We’re not huge fans of the styling revisions inflicted on the latest car as part of its mid-life facelift, but the performance flagship wears them really well. Its gloss black nose, wider front wings and smart alloy wheels strike just the right note.
Entry-level 200 Cup models cost £16,810 and feature few toys inside, but come with lower and stiffer suspension, red Brembo brake calipers and anthracite alloys. The Clio 200 carries a
£1,000 premium, and gains a host of luxuries, such as climate and cruise control, plus a leather steering wheel. But it does without the lesser model’s racy chassis settings. Confusingly, the stiffer springs and dampers of the Cup version, and its wheels and brakes, can be specified as a £450 option in the more expensive car – and that’s what we test here.
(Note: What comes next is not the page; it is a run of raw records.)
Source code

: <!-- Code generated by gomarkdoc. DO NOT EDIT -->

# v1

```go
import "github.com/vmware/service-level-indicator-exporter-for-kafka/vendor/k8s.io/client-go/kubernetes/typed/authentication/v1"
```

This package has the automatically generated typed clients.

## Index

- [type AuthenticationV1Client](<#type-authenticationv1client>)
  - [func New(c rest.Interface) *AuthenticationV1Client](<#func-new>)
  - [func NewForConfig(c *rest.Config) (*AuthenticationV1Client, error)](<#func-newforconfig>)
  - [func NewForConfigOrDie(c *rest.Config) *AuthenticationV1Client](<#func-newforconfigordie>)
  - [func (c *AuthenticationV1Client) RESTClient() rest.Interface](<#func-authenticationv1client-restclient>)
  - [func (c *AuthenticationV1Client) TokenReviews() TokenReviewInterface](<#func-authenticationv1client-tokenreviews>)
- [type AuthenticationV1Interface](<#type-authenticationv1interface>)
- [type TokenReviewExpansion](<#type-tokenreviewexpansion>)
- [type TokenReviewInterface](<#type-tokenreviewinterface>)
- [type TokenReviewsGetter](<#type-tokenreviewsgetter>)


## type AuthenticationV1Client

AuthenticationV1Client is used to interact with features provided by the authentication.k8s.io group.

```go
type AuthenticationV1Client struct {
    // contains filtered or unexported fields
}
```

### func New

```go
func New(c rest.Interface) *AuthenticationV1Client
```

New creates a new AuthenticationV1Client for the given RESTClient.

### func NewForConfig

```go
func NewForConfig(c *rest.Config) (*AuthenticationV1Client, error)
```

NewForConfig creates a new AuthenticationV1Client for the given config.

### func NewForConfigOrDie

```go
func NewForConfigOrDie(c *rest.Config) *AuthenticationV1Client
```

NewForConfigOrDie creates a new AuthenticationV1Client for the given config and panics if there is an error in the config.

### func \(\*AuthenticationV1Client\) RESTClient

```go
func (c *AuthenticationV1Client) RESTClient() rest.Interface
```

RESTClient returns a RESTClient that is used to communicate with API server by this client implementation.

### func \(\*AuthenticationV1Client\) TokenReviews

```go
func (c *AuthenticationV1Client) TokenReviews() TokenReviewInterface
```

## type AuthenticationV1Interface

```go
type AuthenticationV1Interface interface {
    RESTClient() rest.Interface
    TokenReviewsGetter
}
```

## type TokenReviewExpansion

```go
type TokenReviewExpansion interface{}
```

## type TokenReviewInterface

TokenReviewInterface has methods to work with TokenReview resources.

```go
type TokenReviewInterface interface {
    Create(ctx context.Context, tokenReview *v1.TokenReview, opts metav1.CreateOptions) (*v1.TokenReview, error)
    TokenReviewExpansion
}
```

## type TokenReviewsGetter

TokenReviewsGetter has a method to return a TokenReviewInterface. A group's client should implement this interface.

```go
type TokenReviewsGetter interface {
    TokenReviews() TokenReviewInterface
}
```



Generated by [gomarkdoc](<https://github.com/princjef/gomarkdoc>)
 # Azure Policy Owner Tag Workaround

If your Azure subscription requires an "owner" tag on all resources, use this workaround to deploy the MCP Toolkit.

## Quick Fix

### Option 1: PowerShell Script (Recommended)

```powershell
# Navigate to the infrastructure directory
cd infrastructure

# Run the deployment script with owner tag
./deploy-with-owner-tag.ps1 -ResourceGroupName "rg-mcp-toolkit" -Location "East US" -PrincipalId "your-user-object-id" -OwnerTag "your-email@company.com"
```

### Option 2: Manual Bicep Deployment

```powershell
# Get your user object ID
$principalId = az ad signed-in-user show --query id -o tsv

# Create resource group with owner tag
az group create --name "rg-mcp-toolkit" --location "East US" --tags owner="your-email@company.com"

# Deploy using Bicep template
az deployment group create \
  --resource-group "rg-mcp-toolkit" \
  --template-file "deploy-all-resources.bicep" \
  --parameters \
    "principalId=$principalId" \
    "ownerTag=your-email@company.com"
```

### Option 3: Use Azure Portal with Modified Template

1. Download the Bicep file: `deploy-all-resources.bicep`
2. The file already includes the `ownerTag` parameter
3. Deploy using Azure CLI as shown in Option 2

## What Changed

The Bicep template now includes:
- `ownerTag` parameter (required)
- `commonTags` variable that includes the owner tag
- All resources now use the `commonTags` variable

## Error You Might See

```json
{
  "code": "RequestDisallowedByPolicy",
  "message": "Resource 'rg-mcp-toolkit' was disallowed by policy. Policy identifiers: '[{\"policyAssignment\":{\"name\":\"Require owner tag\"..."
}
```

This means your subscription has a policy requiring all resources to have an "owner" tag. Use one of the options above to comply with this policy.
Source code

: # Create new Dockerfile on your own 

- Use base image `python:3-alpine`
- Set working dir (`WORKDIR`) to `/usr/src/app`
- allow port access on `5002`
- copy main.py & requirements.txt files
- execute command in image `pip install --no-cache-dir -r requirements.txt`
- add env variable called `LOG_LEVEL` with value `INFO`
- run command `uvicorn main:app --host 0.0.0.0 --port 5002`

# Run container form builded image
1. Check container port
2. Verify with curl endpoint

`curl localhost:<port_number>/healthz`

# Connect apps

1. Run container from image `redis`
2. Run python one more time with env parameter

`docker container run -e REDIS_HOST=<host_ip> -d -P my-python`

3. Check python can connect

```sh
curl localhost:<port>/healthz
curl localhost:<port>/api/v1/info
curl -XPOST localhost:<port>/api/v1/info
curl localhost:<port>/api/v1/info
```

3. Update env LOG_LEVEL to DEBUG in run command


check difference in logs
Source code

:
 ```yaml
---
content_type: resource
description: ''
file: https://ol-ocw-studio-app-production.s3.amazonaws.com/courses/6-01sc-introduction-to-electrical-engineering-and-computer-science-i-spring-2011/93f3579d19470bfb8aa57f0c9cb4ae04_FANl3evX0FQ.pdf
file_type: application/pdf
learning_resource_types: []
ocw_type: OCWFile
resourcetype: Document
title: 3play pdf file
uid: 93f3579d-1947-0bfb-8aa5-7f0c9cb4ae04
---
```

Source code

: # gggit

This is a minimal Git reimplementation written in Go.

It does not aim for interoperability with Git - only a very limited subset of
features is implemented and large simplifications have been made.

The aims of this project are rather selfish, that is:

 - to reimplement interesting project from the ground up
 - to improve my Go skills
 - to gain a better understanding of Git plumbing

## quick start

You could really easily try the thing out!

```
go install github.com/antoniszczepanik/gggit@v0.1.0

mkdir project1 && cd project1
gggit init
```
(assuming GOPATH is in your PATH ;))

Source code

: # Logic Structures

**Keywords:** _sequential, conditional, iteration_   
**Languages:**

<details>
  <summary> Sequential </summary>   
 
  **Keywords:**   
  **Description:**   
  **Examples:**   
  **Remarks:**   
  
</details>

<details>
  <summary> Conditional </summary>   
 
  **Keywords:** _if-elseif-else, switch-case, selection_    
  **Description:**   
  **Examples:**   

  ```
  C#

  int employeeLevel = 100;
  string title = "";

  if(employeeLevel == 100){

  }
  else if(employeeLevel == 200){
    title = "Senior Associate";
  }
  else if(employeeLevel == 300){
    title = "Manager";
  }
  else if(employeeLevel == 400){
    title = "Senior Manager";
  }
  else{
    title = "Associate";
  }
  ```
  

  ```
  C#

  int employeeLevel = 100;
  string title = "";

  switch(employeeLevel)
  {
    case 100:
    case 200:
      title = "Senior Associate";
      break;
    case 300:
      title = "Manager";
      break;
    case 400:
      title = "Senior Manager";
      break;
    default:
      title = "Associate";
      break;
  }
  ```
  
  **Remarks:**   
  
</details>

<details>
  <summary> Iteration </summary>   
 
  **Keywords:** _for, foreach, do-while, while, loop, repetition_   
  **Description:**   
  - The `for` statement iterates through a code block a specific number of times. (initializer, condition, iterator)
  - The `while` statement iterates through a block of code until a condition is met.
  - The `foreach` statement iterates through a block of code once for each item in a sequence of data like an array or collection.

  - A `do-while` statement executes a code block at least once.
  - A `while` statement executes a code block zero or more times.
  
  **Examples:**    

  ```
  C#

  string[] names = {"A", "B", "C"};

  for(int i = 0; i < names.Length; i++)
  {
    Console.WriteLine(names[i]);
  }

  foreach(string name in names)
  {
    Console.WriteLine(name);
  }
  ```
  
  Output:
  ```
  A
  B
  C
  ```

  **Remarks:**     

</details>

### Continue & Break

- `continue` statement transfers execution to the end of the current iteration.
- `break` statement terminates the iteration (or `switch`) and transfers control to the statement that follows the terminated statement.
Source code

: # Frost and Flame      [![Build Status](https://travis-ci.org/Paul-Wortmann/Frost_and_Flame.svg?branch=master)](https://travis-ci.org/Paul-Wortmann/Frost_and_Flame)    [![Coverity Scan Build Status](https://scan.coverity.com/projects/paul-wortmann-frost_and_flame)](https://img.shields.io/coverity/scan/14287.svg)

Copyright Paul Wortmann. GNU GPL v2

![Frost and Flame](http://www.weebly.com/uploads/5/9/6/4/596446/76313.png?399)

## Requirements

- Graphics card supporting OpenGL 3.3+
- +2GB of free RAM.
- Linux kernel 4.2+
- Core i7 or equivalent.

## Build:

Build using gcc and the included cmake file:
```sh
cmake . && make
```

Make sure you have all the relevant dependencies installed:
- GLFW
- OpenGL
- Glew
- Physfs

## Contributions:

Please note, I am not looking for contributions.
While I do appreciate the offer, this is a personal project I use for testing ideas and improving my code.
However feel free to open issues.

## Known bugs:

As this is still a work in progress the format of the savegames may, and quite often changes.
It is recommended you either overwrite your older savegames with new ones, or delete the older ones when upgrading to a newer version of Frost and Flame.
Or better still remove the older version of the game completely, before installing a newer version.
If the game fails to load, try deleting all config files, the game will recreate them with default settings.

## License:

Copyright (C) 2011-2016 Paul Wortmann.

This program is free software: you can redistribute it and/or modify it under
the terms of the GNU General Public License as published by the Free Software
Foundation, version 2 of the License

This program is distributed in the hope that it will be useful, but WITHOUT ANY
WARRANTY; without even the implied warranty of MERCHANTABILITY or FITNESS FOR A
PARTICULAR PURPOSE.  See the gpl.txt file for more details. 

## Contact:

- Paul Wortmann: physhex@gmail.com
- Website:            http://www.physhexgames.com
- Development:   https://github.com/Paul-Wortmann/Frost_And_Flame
Our model was also fitted with optional Recaro seats (£1,020). But even with all these add-ons, the Renaultsport is comfortably the cheapest of our trio. Given its mainstream underpinnings, it’s no surprise that it feels cheaper inside than the Citroen and MINI. But the price reflects this, and the Clio is easily the most versatile, with more rear legroom and boot space than its rivals.
The driving position is perfect, and the firm Recaro sports seats hold you snugly in place, while the workmanlike cabin is perfectly suited to the task in hand – the no-frills layout allows you to make the most of the thrilling engine. Its maximum output of 202bhp is produced at a heady 7,100rpm, so you really have to work it to make the most of its performance.
Closely stacked gear ratios (70mph in sixth equates to 3,200rpm) and a slick shift make this great fun, and as the revs rise, so does the volume.
The engine thrives on hard work, and you find yourself maximising every gear just for the screaming soundtrack and surge of acceleration as it reaches the red line.
It trails the other cars for straight-line pace – it was eight-tenths behind from 0-60mph, with a time of 7.3 seconds – but this is irrelevant once you get behind the wheel. The Renault feels faster than its figures suggest and dives into corners with more enthusiasm than the Citroen and more composure than the MINI.
Grip is predictably strong, and you can steer the car on the throttle with real accuracy if you adjust the pedal midway through a corner. It’s thrilling stuff, and soon has you hooked as you
blast towards the next bend to experience it all over again.
Alternatively, the Clio rewards a more precise and tidy approach, so you can enjoy it regardless of your mood or road conditions. The low-speed ride may be harsh, and it’s a frenetic motorway companion, but few cars egg you on in this way. And even fewer provide such dynamic rewards when you respond.
Chart position: 1WHY: On performance per pound, the Renaultsport Clio 200 takes some beating. With its revvy normally aspirated engine and stiff Cup chassis, it’s a hardcore choice.